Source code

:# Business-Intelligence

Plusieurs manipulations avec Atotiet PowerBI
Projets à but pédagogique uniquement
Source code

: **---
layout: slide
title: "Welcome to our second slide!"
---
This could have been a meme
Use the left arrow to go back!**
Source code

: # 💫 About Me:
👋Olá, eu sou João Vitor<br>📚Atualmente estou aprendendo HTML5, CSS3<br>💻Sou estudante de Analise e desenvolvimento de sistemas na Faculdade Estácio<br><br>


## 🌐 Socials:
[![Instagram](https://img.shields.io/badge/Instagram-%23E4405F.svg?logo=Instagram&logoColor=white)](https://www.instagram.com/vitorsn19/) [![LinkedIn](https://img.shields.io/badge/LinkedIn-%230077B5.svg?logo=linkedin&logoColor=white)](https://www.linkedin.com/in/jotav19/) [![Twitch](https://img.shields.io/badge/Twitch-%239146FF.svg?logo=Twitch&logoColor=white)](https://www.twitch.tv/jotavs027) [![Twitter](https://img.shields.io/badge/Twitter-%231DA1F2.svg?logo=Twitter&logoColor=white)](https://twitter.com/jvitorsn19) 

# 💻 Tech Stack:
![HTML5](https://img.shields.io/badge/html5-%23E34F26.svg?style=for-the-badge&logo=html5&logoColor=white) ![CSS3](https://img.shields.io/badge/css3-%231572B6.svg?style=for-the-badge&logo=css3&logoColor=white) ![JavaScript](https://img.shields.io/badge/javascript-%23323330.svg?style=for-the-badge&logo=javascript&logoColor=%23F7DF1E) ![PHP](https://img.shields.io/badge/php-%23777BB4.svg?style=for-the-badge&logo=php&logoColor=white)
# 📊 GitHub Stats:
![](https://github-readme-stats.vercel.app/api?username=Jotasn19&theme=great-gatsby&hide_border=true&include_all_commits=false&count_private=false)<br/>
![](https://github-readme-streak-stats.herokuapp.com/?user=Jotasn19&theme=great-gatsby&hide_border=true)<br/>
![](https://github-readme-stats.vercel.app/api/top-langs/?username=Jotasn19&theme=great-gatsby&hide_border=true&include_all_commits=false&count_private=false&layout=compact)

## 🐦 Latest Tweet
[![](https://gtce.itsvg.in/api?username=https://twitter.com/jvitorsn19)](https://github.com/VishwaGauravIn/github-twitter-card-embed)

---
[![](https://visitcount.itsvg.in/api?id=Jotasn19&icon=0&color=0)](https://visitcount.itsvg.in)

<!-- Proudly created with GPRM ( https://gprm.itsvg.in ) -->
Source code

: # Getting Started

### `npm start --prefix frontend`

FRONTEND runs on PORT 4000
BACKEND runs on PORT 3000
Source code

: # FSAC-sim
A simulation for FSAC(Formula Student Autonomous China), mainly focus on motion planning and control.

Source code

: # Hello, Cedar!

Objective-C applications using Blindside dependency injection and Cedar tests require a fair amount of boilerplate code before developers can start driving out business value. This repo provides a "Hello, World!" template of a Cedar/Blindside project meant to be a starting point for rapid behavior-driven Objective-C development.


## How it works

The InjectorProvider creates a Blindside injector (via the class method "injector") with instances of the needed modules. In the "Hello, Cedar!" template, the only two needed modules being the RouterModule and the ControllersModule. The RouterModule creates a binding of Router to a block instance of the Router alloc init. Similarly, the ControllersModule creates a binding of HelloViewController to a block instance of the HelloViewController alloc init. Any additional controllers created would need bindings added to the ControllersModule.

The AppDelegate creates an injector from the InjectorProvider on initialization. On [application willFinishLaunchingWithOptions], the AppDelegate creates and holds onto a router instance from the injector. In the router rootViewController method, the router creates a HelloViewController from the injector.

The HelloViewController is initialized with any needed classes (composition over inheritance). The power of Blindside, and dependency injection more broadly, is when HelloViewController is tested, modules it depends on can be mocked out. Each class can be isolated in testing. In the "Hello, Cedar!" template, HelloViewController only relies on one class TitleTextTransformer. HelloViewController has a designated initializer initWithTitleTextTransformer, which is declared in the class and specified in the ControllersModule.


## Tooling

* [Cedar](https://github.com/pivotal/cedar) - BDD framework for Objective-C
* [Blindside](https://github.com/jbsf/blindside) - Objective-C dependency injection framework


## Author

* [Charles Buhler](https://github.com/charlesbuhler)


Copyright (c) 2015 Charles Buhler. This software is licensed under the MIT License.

## Exercise aim
Retype the complete listing verbatim.

## Solution for this problem
Source code

:# Business-Intelligence

Plusieurs manipulations avec Atotiet PowerBI
Projets à but pédagogique uniquement
Source code

: **---
layout: slide
title: "Welcome to our second slide!"
---
This could have been a meme
Use the left arrow to go back!**
Source code

: # 💫 About Me:
👋Olá, eu sou João Vitor<br>📚Atualmente estou aprendendo HTML5, CSS3<br>💻Sou estudante de Analise e desenvolvimento de sistemas na Faculdade Estácio<br><br>


## 🌐 Socials:
[![Instagram](https://img.shields.io/badge/Instagram-%23E4405F.svg?logo=Instagram&logoColor=white)](https://www.instagram.com/vitorsn19/) [![LinkedIn](https://img.shields.io/badge/LinkedIn-%230077B5.svg?logo=linkedin&logoColor=white)](https://www.linkedin.com/in/jotav19/) [![Twitch](https://img.shields.io/badge/Twitch-%239146FF.svg?logo=Twitch&logoColor=white)](https://www.twitch.tv/jotavs027) [![Twitter](https://img.shields.io/badge/Twitter-%231DA1F2.svg?logo=Twitter&logoColor=white)](https://twitter.com/jvitorsn19) 

# 💻 Tech Stack:
![HTML5](https://img.shields.io/badge/html5-%23E34F26.svg?style=for-the-badge&logo=html5&logoColor=white) ![CSS3](https://img.shields.io/badge/css3-%231572B6.svg?style=for-the-badge&logo=css3&logoColor=white) ![JavaScript](https://img.shields.io/badge/javascript-%23323330.svg?style=for-the-badge&logo=javascript&logoColor=%23F7DF1E) ![PHP](https://img.shields.io/badge/php-%23777BB4.svg?style=for-the-badge&logo=php&logoColor=white)
# 📊 GitHub Stats:
![](https://github-readme-stats.vercel.app/api?username=Jotasn19&theme=great-gatsby&hide_border=true&include_all_commits=false&count_private=false)<br/>
![](https://github-readme-streak-stats.herokuapp.com/?user=Jotasn19&theme=great-gatsby&hide_border=true)<br/>
![](https://github-readme-stats.vercel.app/api/top-langs/?username=Jotasn19&theme=great-gatsby&hide_border=true&include_all_commits=false&count_private=false&layout=compact)

## 🐦 Latest Tweet
[![](https://gtce.itsvg.in/api?username=https://twitter.com/jvitorsn19)](https://github.com/VishwaGauravIn/github-twitter-card-embed)

---
[![](https://visitcount.itsvg.in/api?id=Jotasn19&icon=0&color=0)](https://visitcount.itsvg.in)

<!-- Proudly created with GPRM ( https://gprm.itsvg.in ) -->
Source code

: # Getting Started

### `npm start --prefix frontend`

FRONTEND runs on PORT 4000
BACKEND runs on PORT 3000
Source code

: # FSAC-sim
A simulation for FSAC(Formula Student Autonomous China), mainly focus on motion planning and control.

Source code

: # Hello, Cedar!

Objective-C applications using Blindside dependency injection and Cedar tests require a fair amount of boilerplate code before developers can start driving out business value. This repo provides a "Hello, World!" template of a Cedar/Blindside project meant to be a starting point for rapid behavior-driven Objective-C development.


## How it works

The InjectorProvider creates a Blindside injector (via the class method "injector") with instances of the needed modules. In the "Hello, Cedar!" template, the only two needed modules being the RouterModule and the ControllersModule. The RouterModule creates a binding of Router to a block instance of the Router alloc init. Similarly, the ControllersModule creates a binding of HelloViewController to a block instance of the HelloViewController alloc init. Any additional controllers created would need bindings added to the ControllersModule.

The AppDelegate creates an injector from the InjectorProvider on initialization. On [application willFinishLaunchingWithOptions], the AppDelegate creates and holds onto a router instance from the injector. In the router rootViewController method, the router creates a HelloViewController from the injector.

The HelloViewController is initialized with any needed classes (composition over inheritance). The power of Blindside, and dependency injection more broadly, is when HelloViewController is tested, modules it depends on can be mocked out. Each class can be isolated in testing. In the "Hello, Cedar!" template, HelloViewController only relies on one class TitleTextTransformer. HelloViewController has a designated initializer initWithTitleTextTransformer, which is declared in the class and specified in the ControllersModule.


## Tooling

* [Cedar](https://github.com/pivotal/cedar) - BDD framework for Objective-C
* [Blindside](https://github.com/jbsf/blindside) - Objective-C dependency injection framework


## Author

* [Charles Buhler](https://github.com/charlesbuhler)


Copyright (c) 2015 Charles Buhler. This software is licensed under the MIT License.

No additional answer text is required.